V&A Illustration Awards: In Conversation with Clive Hicks-Jenkins (Book Illustration Award 2020)


National Art Library
November 6, 2020

This July we were delighted to reveal that Clive Hicks-Jenkins’ imaginative and playful illustrations for Hansel and Gretel: A Nightmare in Eight Scenes had won the V&A Book Illustration Award 2020. This beautifully illustrated book is Clive’s second collaboration with Simon Armitage, Poet Laureate (2019-2029).

Clive Hicks-Jenkins

Hansel and Gretel originated as a puppet show designed and directed by the artist, with the lyrical ‘libretto’ written by Armitage. Clive began his career as a choreographer and stage director before turning his hand to painting and illustration. Reimagined as modern-day refugees, his evocative illustrations of Hansel and Gretel were created on layers of paper and lithography film with colour introduced at a later stage.

Due to the COVID-19 pandemic, the V&A Illustration Awards 2020 display has been postponed until summer 2021. In the meantime, we’ve been in contact with Clive to find out more about his illustrations, collaboration and other projects:

Firstly, many congratulations on winning the V&A Book Illustration Award 2020!

Can you tell us more about your illustrations for Hansel and Gretel: A Nightmare in Eight Scenes?

I have no digital skills, so all the drawings were produced old school, mostly in pencil on paper and lithography film. Because the publisher Joe Pearson and I share an affection for 20th century book illustration and colour lithography, we decided to honour the feel of that tradition by generating the illustrations as separations that were then cleaned and digitally assembled by the book’s designer, Laurence Beck. Once in the computer we began the process of experimenting with colour. This worked extremely well because it meant we could try different palettes to discover which best suited the book as a whole. One of those palettes was inspired by the dull pinks, blues, golds and greens of the bus tickets of my childhood, littering the pavement outside our house where they were discarded by alighting passengers. The bus ticket palette was colour-muted though tonally strong, and so would work for the uncoated paper and matt finish Joe and I planned for our book. The misalignments that can be a feature of illustrations created as separations, were effects I actively pursued. I wanted the hand-drawn qualities to be evident on the pages, so Laurence’s digital-clean up was largely to do with removing background tone rather than eliminating any intentional roughness. His sensitivity to retaining the character of the original drawings played a huge part in how the book looked when finished.

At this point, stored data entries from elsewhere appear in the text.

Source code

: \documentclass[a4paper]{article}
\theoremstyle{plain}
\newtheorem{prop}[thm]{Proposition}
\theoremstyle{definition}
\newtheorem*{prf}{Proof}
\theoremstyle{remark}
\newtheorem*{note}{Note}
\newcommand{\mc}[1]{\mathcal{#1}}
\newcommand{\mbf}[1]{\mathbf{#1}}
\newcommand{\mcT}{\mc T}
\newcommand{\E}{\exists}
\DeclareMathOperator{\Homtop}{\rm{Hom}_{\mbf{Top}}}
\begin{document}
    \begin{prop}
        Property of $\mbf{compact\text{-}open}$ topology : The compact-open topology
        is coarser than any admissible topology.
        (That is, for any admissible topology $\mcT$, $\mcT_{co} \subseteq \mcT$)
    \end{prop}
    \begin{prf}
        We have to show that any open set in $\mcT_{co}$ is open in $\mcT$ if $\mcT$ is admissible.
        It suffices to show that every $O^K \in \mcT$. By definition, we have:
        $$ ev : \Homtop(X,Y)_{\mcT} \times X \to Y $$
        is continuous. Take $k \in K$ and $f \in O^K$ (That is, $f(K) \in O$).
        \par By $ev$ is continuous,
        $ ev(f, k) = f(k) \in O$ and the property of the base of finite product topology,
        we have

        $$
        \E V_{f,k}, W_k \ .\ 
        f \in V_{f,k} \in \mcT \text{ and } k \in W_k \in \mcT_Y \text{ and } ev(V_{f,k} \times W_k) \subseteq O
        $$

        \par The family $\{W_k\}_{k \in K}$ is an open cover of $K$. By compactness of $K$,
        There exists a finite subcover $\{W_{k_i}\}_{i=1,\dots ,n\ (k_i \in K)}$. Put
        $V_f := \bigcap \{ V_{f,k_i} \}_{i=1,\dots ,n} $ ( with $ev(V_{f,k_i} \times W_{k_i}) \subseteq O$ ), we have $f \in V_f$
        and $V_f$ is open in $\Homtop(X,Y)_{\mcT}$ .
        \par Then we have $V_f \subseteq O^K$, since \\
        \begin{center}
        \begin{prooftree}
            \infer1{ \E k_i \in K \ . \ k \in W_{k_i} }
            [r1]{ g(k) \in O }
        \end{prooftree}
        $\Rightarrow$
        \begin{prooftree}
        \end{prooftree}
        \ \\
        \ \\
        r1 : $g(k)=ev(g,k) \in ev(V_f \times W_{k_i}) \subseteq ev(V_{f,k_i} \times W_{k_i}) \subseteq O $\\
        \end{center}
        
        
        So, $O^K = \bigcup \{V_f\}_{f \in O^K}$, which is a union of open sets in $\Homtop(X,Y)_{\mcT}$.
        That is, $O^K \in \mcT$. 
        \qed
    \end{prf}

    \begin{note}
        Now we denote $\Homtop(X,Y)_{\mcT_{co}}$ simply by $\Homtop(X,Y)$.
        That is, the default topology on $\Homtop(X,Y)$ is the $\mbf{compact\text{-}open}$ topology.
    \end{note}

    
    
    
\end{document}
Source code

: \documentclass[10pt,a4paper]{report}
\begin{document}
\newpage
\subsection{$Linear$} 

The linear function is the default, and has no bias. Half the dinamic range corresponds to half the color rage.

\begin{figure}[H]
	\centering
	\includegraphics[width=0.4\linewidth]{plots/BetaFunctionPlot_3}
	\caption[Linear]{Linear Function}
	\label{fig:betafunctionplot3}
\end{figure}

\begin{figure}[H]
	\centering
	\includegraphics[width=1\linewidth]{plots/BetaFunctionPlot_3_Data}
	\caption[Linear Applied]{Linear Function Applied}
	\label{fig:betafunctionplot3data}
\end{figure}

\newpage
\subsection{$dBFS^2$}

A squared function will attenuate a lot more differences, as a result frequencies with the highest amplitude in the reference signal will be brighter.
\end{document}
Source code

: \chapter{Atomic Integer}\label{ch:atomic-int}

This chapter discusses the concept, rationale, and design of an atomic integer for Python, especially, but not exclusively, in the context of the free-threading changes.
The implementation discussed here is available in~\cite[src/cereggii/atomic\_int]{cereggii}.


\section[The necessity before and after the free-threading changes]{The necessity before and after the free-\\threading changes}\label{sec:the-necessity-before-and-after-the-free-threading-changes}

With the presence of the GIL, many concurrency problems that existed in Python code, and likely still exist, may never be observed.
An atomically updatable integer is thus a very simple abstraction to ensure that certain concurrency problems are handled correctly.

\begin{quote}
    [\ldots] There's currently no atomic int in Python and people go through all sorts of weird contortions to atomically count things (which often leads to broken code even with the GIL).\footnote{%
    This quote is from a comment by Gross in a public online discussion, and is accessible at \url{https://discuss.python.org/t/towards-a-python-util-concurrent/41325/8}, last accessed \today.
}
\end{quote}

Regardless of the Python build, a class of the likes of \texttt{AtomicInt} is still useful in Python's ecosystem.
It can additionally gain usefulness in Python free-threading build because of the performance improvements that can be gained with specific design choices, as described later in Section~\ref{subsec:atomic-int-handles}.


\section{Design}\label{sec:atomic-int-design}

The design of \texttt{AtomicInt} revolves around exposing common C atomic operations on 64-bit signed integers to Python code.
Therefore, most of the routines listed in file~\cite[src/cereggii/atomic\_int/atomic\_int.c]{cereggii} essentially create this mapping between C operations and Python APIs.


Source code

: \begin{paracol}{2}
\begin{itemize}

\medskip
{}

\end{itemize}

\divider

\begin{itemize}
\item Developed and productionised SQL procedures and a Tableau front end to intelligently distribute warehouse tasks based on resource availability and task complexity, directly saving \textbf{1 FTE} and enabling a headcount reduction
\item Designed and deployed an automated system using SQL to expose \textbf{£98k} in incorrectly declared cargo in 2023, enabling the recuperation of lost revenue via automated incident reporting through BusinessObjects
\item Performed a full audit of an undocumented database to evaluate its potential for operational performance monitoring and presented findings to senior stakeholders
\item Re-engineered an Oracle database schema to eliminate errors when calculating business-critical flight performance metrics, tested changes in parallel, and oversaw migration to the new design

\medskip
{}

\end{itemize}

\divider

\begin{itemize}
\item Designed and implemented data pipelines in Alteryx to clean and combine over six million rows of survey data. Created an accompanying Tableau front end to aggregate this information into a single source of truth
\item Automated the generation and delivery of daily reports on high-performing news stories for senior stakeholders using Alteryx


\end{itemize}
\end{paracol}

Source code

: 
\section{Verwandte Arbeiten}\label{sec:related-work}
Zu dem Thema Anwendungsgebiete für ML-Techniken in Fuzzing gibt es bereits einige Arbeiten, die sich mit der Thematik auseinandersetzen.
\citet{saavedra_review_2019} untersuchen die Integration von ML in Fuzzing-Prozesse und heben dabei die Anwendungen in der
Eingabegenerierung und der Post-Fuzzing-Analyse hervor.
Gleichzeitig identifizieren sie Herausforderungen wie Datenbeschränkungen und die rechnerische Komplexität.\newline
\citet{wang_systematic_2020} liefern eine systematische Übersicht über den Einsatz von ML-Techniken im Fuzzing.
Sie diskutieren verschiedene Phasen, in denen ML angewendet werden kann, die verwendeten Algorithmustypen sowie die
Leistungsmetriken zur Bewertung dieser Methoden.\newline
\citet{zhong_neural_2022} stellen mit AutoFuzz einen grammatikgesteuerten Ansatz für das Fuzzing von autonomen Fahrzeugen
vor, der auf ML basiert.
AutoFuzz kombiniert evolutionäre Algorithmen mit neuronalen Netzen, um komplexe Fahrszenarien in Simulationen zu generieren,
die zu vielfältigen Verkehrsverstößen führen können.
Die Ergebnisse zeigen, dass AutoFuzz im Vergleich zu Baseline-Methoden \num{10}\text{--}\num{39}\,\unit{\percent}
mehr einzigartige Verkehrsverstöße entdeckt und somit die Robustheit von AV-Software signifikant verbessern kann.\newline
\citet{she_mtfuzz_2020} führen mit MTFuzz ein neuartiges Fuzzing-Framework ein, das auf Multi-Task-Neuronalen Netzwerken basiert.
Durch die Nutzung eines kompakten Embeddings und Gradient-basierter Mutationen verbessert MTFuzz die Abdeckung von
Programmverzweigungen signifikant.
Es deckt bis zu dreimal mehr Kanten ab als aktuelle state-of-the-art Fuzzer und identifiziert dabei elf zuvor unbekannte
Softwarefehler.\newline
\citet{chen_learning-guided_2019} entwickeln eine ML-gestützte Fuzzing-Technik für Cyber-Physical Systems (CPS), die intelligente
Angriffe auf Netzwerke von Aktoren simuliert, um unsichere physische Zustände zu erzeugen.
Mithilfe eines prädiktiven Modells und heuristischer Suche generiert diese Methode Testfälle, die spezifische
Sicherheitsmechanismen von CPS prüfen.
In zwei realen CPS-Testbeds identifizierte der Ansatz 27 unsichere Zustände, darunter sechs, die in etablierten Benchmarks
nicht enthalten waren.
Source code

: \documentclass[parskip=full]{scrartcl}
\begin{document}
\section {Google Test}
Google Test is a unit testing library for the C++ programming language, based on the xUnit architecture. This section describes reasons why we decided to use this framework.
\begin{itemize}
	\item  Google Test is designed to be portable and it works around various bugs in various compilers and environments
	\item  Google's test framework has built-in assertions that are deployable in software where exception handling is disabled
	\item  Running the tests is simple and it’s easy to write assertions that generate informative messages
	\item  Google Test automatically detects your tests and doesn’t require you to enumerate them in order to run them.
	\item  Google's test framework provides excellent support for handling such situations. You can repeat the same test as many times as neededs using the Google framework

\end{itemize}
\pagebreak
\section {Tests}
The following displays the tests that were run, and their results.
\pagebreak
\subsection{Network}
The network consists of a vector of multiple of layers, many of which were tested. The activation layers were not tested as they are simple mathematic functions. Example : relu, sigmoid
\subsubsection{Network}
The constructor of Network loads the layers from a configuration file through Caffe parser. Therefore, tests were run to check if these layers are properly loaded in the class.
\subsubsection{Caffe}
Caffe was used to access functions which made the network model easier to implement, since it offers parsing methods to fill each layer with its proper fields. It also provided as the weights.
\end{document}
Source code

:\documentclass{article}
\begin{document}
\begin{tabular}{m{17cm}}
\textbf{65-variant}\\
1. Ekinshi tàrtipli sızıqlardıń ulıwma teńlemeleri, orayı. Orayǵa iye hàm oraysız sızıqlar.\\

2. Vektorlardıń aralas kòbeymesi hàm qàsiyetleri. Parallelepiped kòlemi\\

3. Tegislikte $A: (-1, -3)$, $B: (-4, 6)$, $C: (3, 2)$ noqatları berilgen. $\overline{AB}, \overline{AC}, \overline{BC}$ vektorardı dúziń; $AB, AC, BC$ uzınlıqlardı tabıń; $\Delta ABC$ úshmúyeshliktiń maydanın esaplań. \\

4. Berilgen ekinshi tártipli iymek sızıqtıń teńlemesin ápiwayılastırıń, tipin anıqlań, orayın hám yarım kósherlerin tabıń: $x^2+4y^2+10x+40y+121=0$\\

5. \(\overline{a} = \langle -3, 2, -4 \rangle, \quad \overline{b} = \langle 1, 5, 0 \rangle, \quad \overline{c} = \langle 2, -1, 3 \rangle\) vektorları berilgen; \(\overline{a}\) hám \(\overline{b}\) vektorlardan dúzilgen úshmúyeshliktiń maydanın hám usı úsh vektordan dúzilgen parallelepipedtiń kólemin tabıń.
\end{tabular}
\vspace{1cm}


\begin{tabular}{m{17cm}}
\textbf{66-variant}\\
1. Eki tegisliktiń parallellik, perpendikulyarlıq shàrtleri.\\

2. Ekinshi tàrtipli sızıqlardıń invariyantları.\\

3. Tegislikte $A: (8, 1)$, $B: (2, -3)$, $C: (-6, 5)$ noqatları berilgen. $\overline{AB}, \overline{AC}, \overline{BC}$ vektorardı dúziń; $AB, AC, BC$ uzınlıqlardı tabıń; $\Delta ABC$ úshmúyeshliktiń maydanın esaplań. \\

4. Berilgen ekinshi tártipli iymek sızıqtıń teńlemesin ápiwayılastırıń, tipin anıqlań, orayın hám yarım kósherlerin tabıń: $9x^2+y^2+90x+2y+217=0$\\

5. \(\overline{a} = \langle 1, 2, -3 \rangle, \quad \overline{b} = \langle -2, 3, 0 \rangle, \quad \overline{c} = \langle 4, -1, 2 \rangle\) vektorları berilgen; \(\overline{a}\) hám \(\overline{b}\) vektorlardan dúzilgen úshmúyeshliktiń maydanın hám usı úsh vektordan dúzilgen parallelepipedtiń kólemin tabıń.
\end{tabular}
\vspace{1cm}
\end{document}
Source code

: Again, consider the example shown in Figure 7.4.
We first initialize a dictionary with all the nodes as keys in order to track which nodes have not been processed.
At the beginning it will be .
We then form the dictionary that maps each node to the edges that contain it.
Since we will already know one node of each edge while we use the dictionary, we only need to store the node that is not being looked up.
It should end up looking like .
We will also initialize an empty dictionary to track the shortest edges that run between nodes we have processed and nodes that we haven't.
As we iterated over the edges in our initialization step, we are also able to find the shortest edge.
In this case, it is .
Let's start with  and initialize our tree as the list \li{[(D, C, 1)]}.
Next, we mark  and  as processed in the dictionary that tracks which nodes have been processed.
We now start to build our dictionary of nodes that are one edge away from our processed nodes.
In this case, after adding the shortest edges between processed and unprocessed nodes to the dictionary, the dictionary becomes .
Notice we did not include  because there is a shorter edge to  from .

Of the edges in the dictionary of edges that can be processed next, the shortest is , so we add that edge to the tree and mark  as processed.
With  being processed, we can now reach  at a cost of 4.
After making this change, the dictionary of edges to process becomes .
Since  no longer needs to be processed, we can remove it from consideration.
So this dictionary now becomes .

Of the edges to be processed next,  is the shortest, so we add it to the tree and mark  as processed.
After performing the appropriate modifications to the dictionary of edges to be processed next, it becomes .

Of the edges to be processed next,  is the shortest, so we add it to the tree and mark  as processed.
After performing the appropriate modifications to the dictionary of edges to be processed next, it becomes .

Illustration for Hansel and Gretel: A Nightmare in Eight Scenes by Clive Hicks-Jenkins
Illustration for Hansel and Gretel: A Nightmare in Eight Scenes by Clive Hicks-Jenkins
Illustration for Hansel and Gretel: A Nightmare in Eight Scenes by Clive Hicks-Jenkins

Hansel and Gretel: A Nightmare in Eight Scenes was published by Design for Today, who aim to work with designers and illustrators to create ethically and locally printed limited editions. Can you tell us how this project came about and what it was like to work with them?

Joe Pearson and I had met at a book fair, and had briefly talked about one day collaborating. Simon Armitage had seen and liked my suite of prints made at Penfold Press on the theme of Sir Gawain and the Green Knight, and had suggested I adapt the images to illustrate his revised translation of the poem for Faber & Faber. That was all in progress when in 2017 I was commissioned to design and direct a new music theatre adaptation of the fairy tale Hansel & Gretel. The producer asked for my thoughts on who I’d like as writer, and I suggested Simon, who luckily had a small window of opportunity to complete the libretto before his other commitments took over.

Sir Gawain and the Green Knight by Simon Armitage, book cover by Clive Hicks-Jenkins

By 2018 the music and text were complete and I was in pre-production for the premiere of Hansel & Gretel: a Nightmare in Eight Scenes at the Cheltenham Music Festival. Simon came up with the idea of publishing the libretto in an illustrated edition, and I suggested we approach Joe. With Design for Today on board, plans for the book began in earnest, and I began my work it as soon as the tour of the stage production had ended.

While I wouldn’t say the book’s illustrations were intended to reproduce the look of the stage designs, there were several crossover elements

Perhaps the most significant were the children. Presented as puppets for the stage, my designs for them translated perfectly into illustrations.

Illustration for Hansel and Gretel: A Nightmare in Eight Scenes by Clive Hicks-Jenkins

What inspired you to become an illustrator?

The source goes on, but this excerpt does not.